EXTRACTED RECORDS START

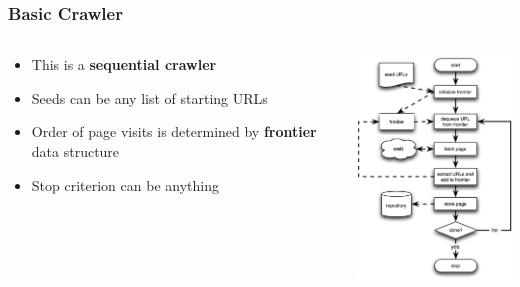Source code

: \documentclass{beamer}
\begin{document}
\begin{frame} \frametitle{Basic Crawler}

  \begin{columns}[T]
    \begin{column}{0.5\textwidth}

    \begin{itemize} 
    \item  This is a \textbf{sequential crawler}
    \item  Seeds can be any list of starting URLs
    \item  Order of page visits is determined by \textbf{frontier} data structure
    \item  Stop criterion can be anything

    \end{itemize}

    \end{column}
    \begin{column}{0.5\textwidth}
      \hfill \includegraphics[width=5cm]{crawler-flow-chart}
    \end{column}


\end{columns}

\end{frame}
\end{document}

EXTRACTED RECORDS END

WHAT TO WORK ON: Look through the material above for the word "begin" and copy every line that has it.

YOUR SOLUTION:
\begin{document}
\begin{frame} \frametitle{Basic Crawler}
  \begin{columns}[T]
    \begin{column}{0.5\textwidth}
    \begin{itemize} 
    \begin{column}{0.5\textwidth}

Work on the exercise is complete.